While this confirmation bias may help reinforce partisan predispositions, it’s unlikely to alter the partisan composition of the electorate. So why do campaigns continually focus on the corruption or malfeasance of the other side? One reason is temptation — the possibility that with a single action they might, just might, be able to disqualify an opponent. The other, less sexy reason is that campaigns don’t want to be caught sitting on their hands while enduring a public tarring and feathering. In the end, both sides of a campaign usually argue that the other is corrupt, and the effect on the election outcome is a wash. The seemingly structural consequence of this tit-for-tat strategy is the recurring feeling that corruption is always an emerging issue in every election.
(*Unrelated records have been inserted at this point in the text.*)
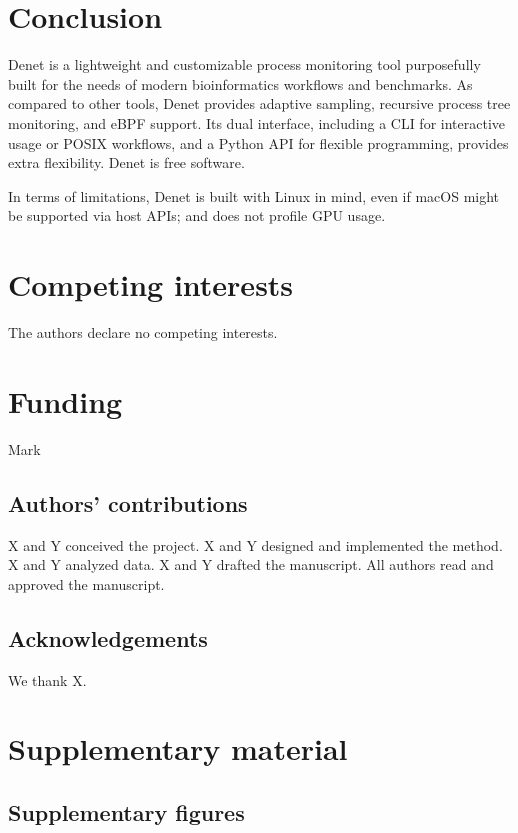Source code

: \documentclass[10pt]{article}
\newcommand{\beginsupplement}{%
        \setcounter{table}{0}
        \renewcommand{\thetable}{S\arabic{table}}%
        \setcounter{figure}{0}
        \renewcommand{\thefigure}{S\arabic{figure}}%
        \setcounter{section}{0}
        \renewcommand{\thesection}{S\arabic{section}}%
      }
\begin{document}
\section{Conclusion}

Denet is a lightweight and customizable process monitoring tool purposefully built for the needs of modern bioinformatics workflows and benchmarks. As compared to other tools, Denet provides adaptive sampling, recursive process tree monitoring, and eBPF support.  Its dual interface, including a CLI for interactive usage or POSIX workflows, and a Python API for flexible programming, provides extra flexibility. Denet is free software.

In terms of limitations, Denet is built with Linux in mind, even if macOS might be supported via host APIs; and does not profile GPU usage.

\section{Competing interests}
The authors declare no competing interests.

\section{Funding}

{\color{red} Mark}

\subsection{Authors' contributions}

X and Y conceived the project. X and Y designed and implemented the method. X and Y analyzed data. X and Y drafted the manuscript. All authors read and approved the manuscript.

\subsection{Acknowledgements}

We thank {\color{red}X}.




\clearpage

\beginsupplement
\section{Supplementary material}  %

\subsection{Supplementary figures}  %
\end{document}
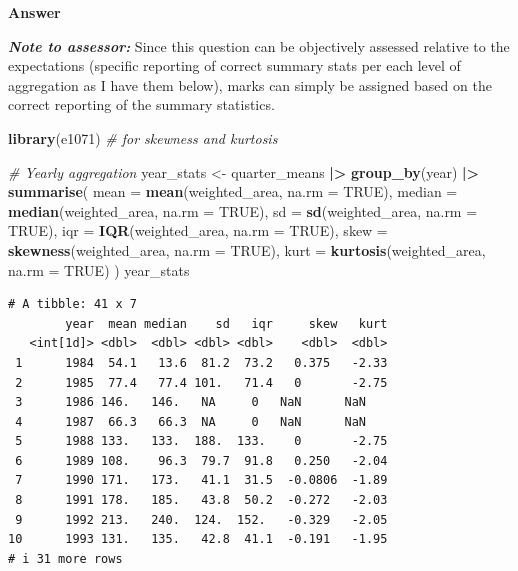 \documentclass[
  british,
  10pt,
]{article}
\newenvironment{Shaded}{\begin{snugshade}}{\end{snugshade}}
\newcommand{\AttributeTok}[1]{\textcolor[rgb]{0.13,0.29,0.53}{#1}}
\newcommand{\CommentTok}[1]{\textcolor[rgb]{0.56,0.35,0.01}{\textit{#1}}}
\newcommand{\ConstantTok}[1]{\textcolor[rgb]{0.56,0.35,0.01}{#1}}
\newcommand{\FunctionTok}[1]{\textcolor[rgb]{0.13,0.29,0.53}{\textbf{#1}}}
\newcommand{\NormalTok}[1]{#1}
\newcommand{\OtherTok}[1]{\textcolor[rgb]{0.56,0.35,0.01}{#1}}
\newcommand{\SpecialCharTok}[1]{\textcolor[rgb]{0.81,0.36,0.00}{\textbf{#1}}}
\begin{document}
\textbf{Answer}

\textbf{\emph{Note to assessor:}} Since this question can be objectively
assessed relative to the expectations (specific reporting of correct
summary stats per each level of aggregation as I have them below), marks
can simply be assigned based on the correct reporting of the summary
statistics.

\begin{Shaded}
\begin{Highlighting}[]
\FunctionTok{library}\NormalTok{(e1071)  }\CommentTok{\# for skewness and kurtosis}

\CommentTok{\# Yearly aggregation}
\NormalTok{year\_stats }\OtherTok{\textless{}{-}}\NormalTok{ quarter\_means }\SpecialCharTok{|\textgreater{}} 
  \FunctionTok{group\_by}\NormalTok{(year) }\SpecialCharTok{|\textgreater{}} 
  \FunctionTok{summarise}\NormalTok{(}
    \AttributeTok{mean =} \FunctionTok{mean}\NormalTok{(weighted\_area, }\AttributeTok{na.rm =} \ConstantTok{TRUE}\NormalTok{),}
    \AttributeTok{median =} \FunctionTok{median}\NormalTok{(weighted\_area, }\AttributeTok{na.rm =} \ConstantTok{TRUE}\NormalTok{),}
    \AttributeTok{sd =} \FunctionTok{sd}\NormalTok{(weighted\_area, }\AttributeTok{na.rm =} \ConstantTok{TRUE}\NormalTok{),}
    \AttributeTok{iqr =} \FunctionTok{IQR}\NormalTok{(weighted\_area, }\AttributeTok{na.rm =} \ConstantTok{TRUE}\NormalTok{),}
    \AttributeTok{skew =} \FunctionTok{skewness}\NormalTok{(weighted\_area, }\AttributeTok{na.rm =} \ConstantTok{TRUE}\NormalTok{),}
    \AttributeTok{kurt =} \FunctionTok{kurtosis}\NormalTok{(weighted\_area, }\AttributeTok{na.rm =} \ConstantTok{TRUE}\NormalTok{)}
\NormalTok{  )}
\NormalTok{year\_stats}
\end{Highlighting}
\end{Shaded}

\begin{verbatim}
# A tibble: 41 x 7
        year  mean median    sd   iqr     skew   kurt
   <int[1d]> <dbl>  <dbl> <dbl> <dbl>    <dbl>  <dbl>
 1      1984  54.1   13.6  81.2  73.2   0.375   -2.33
 2      1985  77.4   77.4 101.   71.4   0       -2.75
 3      1986 146.   146.   NA     0   NaN      NaN   
 4      1987  66.3   66.3  NA     0   NaN      NaN   
 5      1988 133.   133.  188.  133.    0       -2.75
 6      1989 108.    96.3  79.7  91.8   0.250   -2.04
 7      1990 171.   173.   41.1  31.5  -0.0806  -1.89
 8      1991 178.   185.   43.8  50.2  -0.272   -2.03
 9      1992 213.   240.  124.  152.   -0.329   -2.05
10      1993 131.   135.   42.8  41.1  -0.191   -1.95
# i 31 more rows
\end{verbatim}
\end{document}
Real questions provide the raw material for this perception in the current election cycle. At the top of the list is attorney general candidate Ken Paxton’s running afoul of securities laws. But the governor’s race has provided plenty of its own examples, ranging from Davis’ proximity to an FBI investigation of her law firm’s involvement in transportation contracts in North Texas to Abbott’s proximity to the Cancer Prevention and Research Institute of Texas’ financial mismanagement, as well as — most recently — contributions to Abbott from donors with matters related to his job as attorney general.
Yet however much partisans may seize on one of the examples above, neither campaign seems poised to break through the dynamics of partisan perceptions that both fuel and limit corruption's potential as a campaign strategy. Talk of corruption is hardly new to this cycle — but neither is the fizzling of expectations that it will be decisive. Corruption, packaged as “cronyism,” was widely seen as Gov. Rick Perry’s key vulnerability in 2010, but it never materialized as a fatal issue for him in either his hard-fought primary against Kay Bailey Hutchison or the general election against Bill White. Cronyism was even raised again in Perry’s unsuccessful 2012 presidential campaign. As it turned out, Perry’s failure there had nothing to do with charges of corruption and everything to do with how he failed to capitalize on his moment of opportunity, however transitory — a lesson likely to be repeated in the 2014 races.